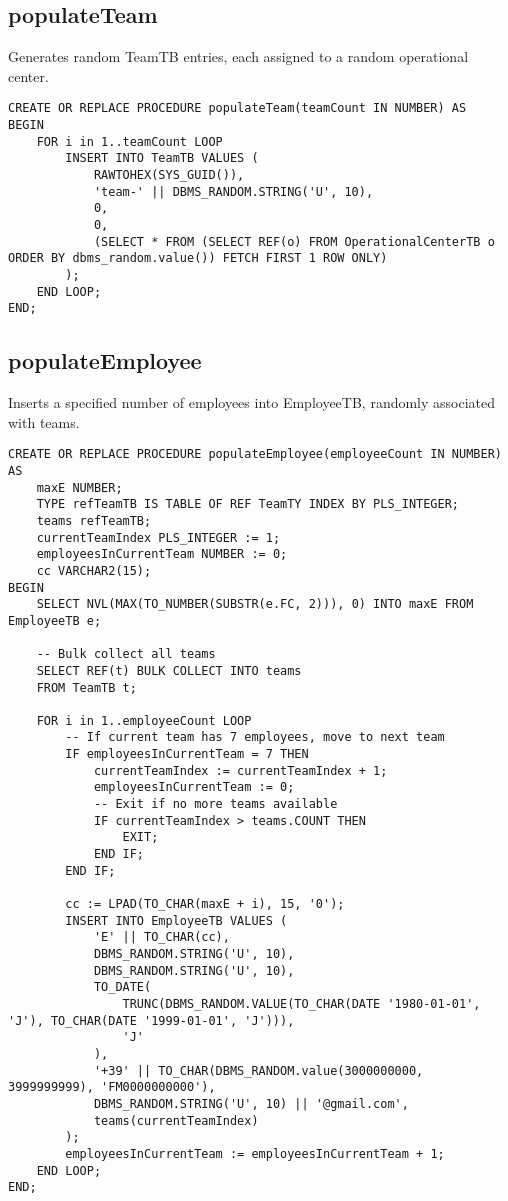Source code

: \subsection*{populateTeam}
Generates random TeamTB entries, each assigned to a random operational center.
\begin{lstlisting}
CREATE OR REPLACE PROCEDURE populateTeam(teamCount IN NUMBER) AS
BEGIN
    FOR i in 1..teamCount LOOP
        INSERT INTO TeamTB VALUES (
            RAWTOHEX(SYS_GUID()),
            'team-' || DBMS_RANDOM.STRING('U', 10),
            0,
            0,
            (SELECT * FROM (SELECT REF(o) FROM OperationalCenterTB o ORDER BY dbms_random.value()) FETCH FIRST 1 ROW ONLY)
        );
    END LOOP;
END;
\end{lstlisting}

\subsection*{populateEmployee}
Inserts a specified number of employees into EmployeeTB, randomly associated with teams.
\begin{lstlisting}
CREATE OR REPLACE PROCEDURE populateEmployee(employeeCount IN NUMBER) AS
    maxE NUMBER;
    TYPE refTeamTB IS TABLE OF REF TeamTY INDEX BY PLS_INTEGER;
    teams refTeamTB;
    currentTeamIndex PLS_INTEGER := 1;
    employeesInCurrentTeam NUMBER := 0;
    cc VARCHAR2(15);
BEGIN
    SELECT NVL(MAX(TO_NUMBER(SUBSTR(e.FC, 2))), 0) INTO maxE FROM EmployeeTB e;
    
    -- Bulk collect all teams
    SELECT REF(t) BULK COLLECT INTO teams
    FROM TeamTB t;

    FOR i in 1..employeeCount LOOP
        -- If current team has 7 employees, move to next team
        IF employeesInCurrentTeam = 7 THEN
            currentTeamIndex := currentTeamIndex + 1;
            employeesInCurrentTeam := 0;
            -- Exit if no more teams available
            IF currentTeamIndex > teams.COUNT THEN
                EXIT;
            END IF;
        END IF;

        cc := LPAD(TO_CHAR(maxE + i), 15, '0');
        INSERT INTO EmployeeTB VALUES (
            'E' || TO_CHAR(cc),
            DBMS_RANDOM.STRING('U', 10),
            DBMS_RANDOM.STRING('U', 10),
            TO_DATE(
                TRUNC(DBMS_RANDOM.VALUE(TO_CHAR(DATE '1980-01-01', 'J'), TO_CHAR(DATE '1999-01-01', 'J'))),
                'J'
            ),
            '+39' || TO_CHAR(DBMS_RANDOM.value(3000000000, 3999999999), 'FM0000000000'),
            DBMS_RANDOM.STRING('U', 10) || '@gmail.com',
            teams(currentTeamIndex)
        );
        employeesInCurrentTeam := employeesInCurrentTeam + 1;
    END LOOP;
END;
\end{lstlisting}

_ _ _ _ _

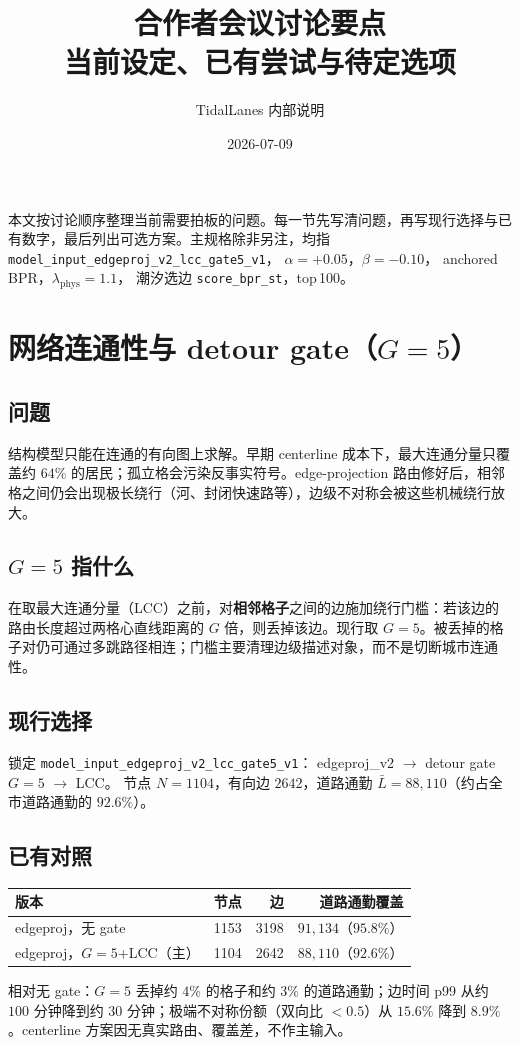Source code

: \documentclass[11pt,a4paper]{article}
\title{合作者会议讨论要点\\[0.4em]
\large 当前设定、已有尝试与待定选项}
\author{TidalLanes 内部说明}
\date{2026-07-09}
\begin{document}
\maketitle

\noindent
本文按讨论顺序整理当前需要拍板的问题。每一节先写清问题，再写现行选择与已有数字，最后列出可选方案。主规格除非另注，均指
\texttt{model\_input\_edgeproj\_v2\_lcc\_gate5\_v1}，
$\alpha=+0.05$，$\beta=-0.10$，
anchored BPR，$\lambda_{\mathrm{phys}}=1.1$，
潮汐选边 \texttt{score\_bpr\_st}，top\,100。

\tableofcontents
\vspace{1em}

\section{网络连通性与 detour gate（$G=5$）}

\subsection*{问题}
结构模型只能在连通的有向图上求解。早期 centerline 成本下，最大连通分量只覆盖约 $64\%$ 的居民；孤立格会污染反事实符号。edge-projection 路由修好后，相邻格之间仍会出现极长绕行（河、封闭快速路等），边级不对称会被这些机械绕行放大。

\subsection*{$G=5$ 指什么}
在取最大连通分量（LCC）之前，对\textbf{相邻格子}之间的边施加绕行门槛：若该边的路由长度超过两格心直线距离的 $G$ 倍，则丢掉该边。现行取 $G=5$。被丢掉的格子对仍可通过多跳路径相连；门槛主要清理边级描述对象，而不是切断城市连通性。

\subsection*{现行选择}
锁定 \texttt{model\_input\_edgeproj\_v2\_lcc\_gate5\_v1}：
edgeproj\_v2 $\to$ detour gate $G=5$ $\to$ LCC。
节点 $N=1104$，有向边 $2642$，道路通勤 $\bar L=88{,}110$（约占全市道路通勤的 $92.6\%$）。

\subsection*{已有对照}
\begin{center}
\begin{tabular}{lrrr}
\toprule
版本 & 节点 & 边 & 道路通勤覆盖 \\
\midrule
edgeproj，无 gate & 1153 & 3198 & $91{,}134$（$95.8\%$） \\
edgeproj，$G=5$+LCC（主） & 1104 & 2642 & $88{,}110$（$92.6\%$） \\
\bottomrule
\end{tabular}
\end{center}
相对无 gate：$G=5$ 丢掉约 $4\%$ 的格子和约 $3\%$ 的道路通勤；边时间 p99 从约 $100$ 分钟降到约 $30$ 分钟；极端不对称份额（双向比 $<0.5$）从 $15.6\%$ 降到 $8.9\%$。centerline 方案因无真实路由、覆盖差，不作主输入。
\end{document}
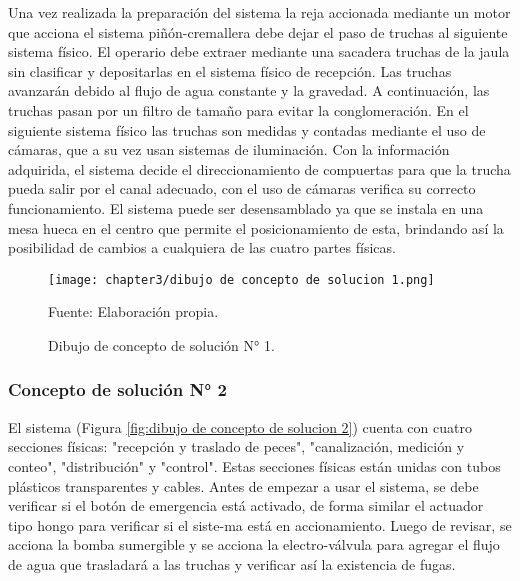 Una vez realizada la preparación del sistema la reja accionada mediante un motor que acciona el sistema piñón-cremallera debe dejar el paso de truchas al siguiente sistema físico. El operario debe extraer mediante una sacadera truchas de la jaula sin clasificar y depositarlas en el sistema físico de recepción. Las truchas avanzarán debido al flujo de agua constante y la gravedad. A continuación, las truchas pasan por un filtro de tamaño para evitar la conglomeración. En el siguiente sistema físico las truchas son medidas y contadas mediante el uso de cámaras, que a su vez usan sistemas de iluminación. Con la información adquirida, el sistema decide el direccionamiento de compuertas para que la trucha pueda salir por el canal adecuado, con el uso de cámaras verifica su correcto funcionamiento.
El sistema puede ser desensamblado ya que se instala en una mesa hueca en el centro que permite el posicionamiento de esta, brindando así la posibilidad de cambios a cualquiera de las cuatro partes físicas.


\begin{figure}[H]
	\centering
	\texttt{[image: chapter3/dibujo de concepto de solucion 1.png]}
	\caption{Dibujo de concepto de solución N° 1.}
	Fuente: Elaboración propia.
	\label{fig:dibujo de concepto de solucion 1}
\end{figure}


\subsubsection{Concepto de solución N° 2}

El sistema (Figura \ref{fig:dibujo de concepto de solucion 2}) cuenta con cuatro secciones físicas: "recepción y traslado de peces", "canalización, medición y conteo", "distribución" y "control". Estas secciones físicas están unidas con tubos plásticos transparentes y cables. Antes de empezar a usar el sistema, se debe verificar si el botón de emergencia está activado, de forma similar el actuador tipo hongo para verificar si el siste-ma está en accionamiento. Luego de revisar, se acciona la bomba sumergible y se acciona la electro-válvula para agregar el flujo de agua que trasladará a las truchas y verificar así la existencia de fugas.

_ _ _ _ _

#### Exercise description:
Nothing but a number, please: how many lines of the listing hold the word "FROM"?

#### Output for this task:
3